A. A. Dowd, writing for The A.V. Club, gave the film a grade of C+, saying: "Even when the story takes on biblical overtones, the melodrama never blossoms. And in terms of suspense, Gaia doesn't so much tighten the screws as endlessly turn them in the wrong direction." However, he praised the film for relying on prosthetic makeup rather than computer-generated imagery for many of its effects, and added: "there's some uniquely discomforting body horror, as characters scratch at wounds that have sprouted stems, caps, and gills." He concluded: "Gaia might not creep under the skin as insidiously as a hostile fungus, but it should play well to the mental state of anyone with mushrooms on the mind, so to speak."

Sheila O'Malley, writing for RogerEbert.com, gave the film a score of 3 out of 4 stars, saying that the film "has a lot to say about humanity's destruction of the environment … but the film says it with creativity, mad flights of imagination, and even humor" and described it as "a thought-provoking and disturbing experience", praising many of the film's sequences as "very unnerving" and describing the visuals as "extraordinary". She concluded: "The 'message' of Gaia is simple, and yet it's told in a way that complicates and maybe even obscures the message.
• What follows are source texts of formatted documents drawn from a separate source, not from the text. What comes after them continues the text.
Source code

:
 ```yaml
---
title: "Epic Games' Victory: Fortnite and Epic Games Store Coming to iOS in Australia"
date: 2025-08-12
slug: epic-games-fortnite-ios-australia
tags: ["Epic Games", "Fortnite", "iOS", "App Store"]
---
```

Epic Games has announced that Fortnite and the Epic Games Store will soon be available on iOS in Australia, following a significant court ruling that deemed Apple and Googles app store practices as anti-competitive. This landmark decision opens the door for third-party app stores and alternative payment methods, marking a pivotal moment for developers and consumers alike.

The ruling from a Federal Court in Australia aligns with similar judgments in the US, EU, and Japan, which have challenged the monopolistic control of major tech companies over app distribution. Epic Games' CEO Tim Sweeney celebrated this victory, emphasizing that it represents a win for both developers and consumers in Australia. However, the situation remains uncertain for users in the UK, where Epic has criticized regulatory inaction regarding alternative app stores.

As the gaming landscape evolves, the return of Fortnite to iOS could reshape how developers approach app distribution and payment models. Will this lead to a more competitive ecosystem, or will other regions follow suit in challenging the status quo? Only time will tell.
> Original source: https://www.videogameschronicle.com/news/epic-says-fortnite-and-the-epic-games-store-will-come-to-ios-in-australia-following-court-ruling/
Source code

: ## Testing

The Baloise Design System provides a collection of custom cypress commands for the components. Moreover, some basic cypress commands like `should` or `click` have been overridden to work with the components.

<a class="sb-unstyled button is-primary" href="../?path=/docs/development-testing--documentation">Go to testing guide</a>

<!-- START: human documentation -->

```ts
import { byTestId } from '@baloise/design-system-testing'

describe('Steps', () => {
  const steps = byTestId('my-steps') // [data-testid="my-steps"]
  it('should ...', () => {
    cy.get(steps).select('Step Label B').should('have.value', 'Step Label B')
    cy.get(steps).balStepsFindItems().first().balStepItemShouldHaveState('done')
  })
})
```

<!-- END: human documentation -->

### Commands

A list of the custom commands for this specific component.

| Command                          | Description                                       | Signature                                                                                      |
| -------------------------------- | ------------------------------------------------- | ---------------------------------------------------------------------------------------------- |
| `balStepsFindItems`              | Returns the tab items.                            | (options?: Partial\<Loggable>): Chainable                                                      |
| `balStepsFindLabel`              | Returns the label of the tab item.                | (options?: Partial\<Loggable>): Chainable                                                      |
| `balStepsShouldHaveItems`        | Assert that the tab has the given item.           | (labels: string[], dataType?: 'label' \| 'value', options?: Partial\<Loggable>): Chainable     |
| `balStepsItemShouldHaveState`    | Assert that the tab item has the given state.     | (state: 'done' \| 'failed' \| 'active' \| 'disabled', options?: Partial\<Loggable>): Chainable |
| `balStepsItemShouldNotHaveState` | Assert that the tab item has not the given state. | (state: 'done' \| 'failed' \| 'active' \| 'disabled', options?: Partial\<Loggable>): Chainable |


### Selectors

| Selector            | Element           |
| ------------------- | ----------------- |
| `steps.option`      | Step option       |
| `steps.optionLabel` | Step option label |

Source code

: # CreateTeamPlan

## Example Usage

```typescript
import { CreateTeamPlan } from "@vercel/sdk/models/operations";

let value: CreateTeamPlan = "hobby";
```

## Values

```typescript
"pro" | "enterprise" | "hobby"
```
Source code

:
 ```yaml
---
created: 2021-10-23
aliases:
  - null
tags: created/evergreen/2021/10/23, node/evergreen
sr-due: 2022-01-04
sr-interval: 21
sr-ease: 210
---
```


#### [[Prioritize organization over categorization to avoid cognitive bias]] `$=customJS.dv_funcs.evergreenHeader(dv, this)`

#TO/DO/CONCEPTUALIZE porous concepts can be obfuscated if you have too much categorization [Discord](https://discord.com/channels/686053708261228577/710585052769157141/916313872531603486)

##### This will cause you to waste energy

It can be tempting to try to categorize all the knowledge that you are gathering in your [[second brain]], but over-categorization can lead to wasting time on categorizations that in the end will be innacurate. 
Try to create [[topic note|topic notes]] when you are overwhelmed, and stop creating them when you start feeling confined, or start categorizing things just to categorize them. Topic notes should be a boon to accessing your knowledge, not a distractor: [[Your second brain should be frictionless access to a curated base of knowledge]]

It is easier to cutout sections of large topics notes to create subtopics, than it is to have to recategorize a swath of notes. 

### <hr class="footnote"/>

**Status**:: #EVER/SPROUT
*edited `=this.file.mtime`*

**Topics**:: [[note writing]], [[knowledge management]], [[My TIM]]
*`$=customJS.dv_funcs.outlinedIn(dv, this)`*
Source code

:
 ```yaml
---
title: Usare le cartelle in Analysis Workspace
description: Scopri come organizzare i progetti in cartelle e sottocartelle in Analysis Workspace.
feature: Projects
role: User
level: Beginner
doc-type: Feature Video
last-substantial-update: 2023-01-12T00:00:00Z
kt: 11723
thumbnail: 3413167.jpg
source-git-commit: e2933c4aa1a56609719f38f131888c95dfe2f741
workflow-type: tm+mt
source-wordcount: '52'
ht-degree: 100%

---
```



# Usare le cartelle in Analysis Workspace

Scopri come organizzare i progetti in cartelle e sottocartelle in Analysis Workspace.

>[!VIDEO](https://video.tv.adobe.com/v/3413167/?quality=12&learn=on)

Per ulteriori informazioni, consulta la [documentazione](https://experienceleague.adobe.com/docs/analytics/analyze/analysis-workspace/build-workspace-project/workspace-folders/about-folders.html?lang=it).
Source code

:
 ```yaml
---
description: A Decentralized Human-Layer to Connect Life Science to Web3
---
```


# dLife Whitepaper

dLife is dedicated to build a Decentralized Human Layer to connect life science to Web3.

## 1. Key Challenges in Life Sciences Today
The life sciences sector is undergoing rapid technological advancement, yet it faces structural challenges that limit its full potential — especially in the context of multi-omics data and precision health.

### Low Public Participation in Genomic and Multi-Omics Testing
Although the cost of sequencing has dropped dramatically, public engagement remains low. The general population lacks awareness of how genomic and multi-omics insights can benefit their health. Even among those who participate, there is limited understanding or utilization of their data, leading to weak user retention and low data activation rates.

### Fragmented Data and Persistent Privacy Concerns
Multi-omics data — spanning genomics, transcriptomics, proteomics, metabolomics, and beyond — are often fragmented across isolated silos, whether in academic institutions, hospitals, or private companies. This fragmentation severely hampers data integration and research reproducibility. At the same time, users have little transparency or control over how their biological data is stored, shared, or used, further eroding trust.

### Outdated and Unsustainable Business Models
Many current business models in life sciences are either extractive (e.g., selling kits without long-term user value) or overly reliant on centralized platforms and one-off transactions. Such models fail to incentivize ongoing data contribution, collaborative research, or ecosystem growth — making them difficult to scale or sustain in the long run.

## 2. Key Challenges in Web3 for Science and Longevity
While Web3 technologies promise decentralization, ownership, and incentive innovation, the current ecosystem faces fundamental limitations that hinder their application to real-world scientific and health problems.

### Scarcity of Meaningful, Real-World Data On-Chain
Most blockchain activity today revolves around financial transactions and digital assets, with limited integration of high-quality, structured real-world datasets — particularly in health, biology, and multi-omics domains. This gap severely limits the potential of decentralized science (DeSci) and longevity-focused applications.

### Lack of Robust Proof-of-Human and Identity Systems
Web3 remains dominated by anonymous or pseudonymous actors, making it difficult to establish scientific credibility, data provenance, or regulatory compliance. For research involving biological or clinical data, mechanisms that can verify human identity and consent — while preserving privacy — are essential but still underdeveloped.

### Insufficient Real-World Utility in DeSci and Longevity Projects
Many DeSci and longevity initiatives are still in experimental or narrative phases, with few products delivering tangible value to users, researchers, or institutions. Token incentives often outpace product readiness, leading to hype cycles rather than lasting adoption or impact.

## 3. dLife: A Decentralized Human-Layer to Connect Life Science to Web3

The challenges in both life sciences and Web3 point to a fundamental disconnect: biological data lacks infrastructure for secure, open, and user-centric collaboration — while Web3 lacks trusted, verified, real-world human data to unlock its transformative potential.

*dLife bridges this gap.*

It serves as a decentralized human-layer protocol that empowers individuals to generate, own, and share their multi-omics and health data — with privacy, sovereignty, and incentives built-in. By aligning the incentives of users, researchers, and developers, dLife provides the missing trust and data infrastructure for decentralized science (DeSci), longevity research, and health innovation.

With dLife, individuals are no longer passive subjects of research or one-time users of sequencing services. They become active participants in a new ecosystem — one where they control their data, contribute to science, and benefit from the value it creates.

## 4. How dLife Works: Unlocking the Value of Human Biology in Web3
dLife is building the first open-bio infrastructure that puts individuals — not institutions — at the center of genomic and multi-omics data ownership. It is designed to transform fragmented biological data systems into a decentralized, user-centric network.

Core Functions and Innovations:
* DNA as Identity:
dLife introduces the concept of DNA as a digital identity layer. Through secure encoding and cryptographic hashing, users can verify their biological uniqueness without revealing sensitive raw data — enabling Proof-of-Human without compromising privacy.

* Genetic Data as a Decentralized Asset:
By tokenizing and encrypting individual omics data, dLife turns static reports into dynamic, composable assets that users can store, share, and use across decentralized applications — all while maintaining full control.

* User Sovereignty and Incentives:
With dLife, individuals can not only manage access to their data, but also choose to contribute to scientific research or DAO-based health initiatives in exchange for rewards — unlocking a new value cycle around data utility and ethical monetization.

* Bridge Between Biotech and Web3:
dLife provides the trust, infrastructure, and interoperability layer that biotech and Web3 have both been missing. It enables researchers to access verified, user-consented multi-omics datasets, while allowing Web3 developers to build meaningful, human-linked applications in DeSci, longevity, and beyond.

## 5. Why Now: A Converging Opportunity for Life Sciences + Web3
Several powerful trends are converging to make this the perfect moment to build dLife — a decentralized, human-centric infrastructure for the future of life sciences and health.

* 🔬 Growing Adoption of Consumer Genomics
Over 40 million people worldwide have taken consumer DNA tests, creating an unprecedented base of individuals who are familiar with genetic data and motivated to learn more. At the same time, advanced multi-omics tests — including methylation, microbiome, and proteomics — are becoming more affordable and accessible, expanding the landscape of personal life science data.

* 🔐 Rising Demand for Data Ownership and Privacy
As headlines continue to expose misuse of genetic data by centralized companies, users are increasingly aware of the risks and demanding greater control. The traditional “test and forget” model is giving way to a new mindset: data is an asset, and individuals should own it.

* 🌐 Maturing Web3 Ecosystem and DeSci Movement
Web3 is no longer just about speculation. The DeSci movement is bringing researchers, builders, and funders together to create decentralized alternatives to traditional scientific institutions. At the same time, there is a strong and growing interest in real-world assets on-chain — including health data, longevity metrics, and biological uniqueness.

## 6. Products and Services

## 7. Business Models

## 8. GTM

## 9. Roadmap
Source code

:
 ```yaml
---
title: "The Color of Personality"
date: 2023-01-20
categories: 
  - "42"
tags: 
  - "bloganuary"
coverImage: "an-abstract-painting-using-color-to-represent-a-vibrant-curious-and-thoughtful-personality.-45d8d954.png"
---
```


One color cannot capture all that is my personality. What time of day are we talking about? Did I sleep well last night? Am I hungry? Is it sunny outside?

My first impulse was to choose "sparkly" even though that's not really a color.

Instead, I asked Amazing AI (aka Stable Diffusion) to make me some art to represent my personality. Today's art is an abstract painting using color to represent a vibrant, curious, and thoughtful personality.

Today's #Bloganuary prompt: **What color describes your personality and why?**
That's not necessarily a bad thing."

Wes Greene of Slant Magazine was more critical of the film, giving it a score of 2 out of 4 stars. He wrote: "the film employs an array of techniques, including manipulated footage of natural phenomena and creature makeup effects ... to suggest nature as a source of simultaneous beauty and fear. But after a while, these effects come to feel like mere affectation, as well as this rather aloof film's only source of complexity." Guy Lodge of Variety wrote, "In an elegant fusion of digital and prosthetic artistry, patches of moss burst through skin like a nasty rash; human flesh is aggressively and involuntarily camouflaged by flora. Gaia's resourceful visuals, however, aren't matched by equivalent nimbleness in the writing; after a time, the storytelling feels more anemic than enigmatic."